* **Problem details**: Word for word, repeat every entry that appears below.

=====

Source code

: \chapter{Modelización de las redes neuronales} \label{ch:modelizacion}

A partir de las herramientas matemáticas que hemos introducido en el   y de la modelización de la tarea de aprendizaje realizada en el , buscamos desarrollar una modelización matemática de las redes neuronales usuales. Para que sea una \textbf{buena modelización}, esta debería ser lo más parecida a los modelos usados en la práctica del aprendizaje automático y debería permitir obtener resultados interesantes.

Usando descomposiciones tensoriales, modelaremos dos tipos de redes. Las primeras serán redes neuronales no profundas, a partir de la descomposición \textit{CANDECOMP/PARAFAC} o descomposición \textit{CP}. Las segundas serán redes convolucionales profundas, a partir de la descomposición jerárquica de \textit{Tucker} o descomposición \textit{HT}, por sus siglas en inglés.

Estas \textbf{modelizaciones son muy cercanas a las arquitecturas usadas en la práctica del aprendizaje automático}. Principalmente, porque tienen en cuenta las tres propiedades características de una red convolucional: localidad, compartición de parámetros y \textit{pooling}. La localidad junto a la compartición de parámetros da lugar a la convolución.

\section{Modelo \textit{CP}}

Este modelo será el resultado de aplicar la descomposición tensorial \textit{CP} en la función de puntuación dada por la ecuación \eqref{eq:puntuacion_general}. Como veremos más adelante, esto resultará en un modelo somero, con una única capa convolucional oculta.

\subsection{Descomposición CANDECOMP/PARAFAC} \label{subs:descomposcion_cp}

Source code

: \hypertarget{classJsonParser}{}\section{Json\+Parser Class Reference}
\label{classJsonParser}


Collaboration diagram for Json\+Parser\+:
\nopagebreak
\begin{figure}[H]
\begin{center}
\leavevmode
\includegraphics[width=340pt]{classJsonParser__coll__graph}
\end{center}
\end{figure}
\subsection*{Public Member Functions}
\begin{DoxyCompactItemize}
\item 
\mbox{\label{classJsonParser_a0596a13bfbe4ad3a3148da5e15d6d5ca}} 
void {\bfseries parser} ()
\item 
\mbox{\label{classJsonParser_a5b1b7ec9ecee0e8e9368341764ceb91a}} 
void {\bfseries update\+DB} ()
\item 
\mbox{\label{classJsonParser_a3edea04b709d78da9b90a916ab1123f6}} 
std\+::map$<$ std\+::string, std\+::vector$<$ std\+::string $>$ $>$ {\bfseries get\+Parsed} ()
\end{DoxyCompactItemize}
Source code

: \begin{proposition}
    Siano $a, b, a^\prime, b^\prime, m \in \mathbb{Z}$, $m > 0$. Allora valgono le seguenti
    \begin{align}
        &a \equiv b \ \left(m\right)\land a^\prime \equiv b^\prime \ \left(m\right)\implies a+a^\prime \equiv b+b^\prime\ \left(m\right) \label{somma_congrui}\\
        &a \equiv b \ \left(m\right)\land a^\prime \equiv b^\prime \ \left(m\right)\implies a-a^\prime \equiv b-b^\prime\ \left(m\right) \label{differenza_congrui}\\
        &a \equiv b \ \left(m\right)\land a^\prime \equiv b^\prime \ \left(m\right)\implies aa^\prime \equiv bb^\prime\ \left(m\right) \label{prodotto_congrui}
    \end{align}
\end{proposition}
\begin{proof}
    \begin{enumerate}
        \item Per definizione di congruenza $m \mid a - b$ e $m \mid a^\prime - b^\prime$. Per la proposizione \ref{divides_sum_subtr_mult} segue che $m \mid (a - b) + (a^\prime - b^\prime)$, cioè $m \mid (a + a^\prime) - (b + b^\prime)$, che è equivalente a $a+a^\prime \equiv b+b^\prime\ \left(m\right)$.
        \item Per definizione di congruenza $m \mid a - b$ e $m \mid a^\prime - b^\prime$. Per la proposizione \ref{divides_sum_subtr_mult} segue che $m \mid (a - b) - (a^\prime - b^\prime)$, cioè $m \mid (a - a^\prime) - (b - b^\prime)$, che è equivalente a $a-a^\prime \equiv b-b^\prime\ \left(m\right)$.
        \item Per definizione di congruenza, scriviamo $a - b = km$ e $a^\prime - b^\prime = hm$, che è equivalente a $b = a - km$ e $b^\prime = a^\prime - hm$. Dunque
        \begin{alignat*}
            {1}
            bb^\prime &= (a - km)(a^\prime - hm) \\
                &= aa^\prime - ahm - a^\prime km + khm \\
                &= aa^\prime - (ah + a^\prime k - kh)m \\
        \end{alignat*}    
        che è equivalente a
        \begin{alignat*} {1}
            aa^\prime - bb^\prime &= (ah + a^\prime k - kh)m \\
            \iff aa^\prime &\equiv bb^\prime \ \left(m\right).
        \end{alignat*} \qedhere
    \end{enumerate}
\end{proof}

=====

* **Written solution**:
Source code

: \chapter{Modelización de las redes neuronales} \label{ch:modelizacion}

A partir de las herramientas matemáticas que hemos introducido en el   y de la modelización de la tarea de aprendizaje realizada en el , buscamos desarrollar una modelización matemática de las redes neuronales usuales. Para que sea una \textbf{buena modelización}, esta debería ser lo más parecida a los modelos usados en la práctica del aprendizaje automático y debería permitir obtener resultados interesantes.

Usando descomposiciones tensoriales, modelaremos dos tipos de redes. Las primeras serán redes neuronales no profundas, a partir de la descomposición \textit{CANDECOMP/PARAFAC} o descomposición \textit{CP}. Las segundas serán redes convolucionales profundas, a partir de la descomposición jerárquica de \textit{Tucker} o descomposición \textit{HT}, por sus siglas en inglés.

Estas \textbf{modelizaciones son muy cercanas a las arquitecturas usadas en la práctica del aprendizaje automático}. Principalmente, porque tienen en cuenta las tres propiedades características de una red convolucional: localidad, compartición de parámetros y \textit{pooling}. La localidad junto a la compartición de parámetros da lugar a la convolución.

\section{Modelo \textit{CP}}

Este modelo será el resultado de aplicar la descomposición tensorial \textit{CP} en la función de puntuación dada por la ecuación \eqref{eq:puntuacion_general}. Como veremos más adelante, esto resultará en un modelo somero, con una única capa convolucional oculta.

\subsection{Descomposición CANDECOMP/PARAFAC} \label{subs:descomposcion_cp}

Source code

: \hypertarget{classJsonParser}{}\section{Json\+Parser Class Reference}
\label{classJsonParser}


Collaboration diagram for Json\+Parser\+:
\nopagebreak
\begin{figure}[H]
\begin{center}
\leavevmode
\includegraphics[width=340pt]{classJsonParser__coll__graph}
\end{center}
\end{figure}
\subsection*{Public Member Functions}
\begin{DoxyCompactItemize}
\item 
\mbox{\label{classJsonParser_a0596a13bfbe4ad3a3148da5e15d6d5ca}} 
void {\bfseries parser} ()
\item 
\mbox{\label{classJsonParser_a5b1b7ec9ecee0e8e9368341764ceb91a}} 
void {\bfseries update\+DB} ()
\item 
\mbox{\label{classJsonParser_a3edea04b709d78da9b90a916ab1123f6}} 
std\+::map$<$ std\+::string, std\+::vector$<$ std\+::string $>$ $>$ {\bfseries get\+Parsed} ()
\end{DoxyCompactItemize}
Source code

: \begin{proposition}
    Siano $a, b, a^\prime, b^\prime, m \in \mathbb{Z}$, $m > 0$. Allora valgono le seguenti
    \begin{align}
        &a \equiv b \ \left(m\right)\land a^\prime \equiv b^\prime \ \left(m\right)\implies a+a^\prime \equiv b+b^\prime\ \left(m\right) \label{somma_congrui}\\
        &a \equiv b \ \left(m\right)\land a^\prime \equiv b^\prime \ \left(m\right)\implies a-a^\prime \equiv b-b^\prime\ \left(m\right) \label{differenza_congrui}\\
        &a \equiv b \ \left(m\right)\land a^\prime \equiv b^\prime \ \left(m\right)\implies aa^\prime \equiv bb^\prime\ \left(m\right) \label{prodotto_congrui}
    \end{align}
\end{proposition}
\begin{proof}
    \begin{enumerate}
        \item Per definizione di congruenza $m \mid a - b$ e $m \mid a^\prime - b^\prime$. Per la proposizione \ref{divides_sum_subtr_mult} segue che $m \mid (a - b) + (a^\prime - b^\prime)$, cioè $m \mid (a + a^\prime) - (b + b^\prime)$, che è equivalente a $a+a^\prime \equiv b+b^\prime\ \left(m\right)$.
        \item Per definizione di congruenza $m \mid a - b$ e $m \mid a^\prime - b^\prime$. Per la proposizione \ref{divides_sum_subtr_mult} segue che $m \mid (a - b) - (a^\prime - b^\prime)$, cioè $m \mid (a - a^\prime) - (b - b^\prime)$, che è equivalente a $a-a^\prime \equiv b-b^\prime\ \left(m\right)$.
        \item Per definizione di congruenza, scriviamo $a - b = km$ e $a^\prime - b^\prime = hm$, che è equivalente a $b = a - km$ e $b^\prime = a^\prime - hm$. Dunque
        \begin{alignat*}
            {1}
            bb^\prime &= (a - km)(a^\prime - hm) \\
                &= aa^\prime - ahm - a^\prime km + khm \\
                &= aa^\prime - (ah + a^\prime k - kh)m \\
        \end{alignat*}    
        che è equivalente a
        \begin{alignat*} {1}
            aa^\prime - bb^\prime &= (ah + a^\prime k - kh)m \\
            \iff aa^\prime &\equiv bb^\prime \ \left(m\right).
        \end{alignat*} \qedhere
    \end{enumerate}
\end{proof}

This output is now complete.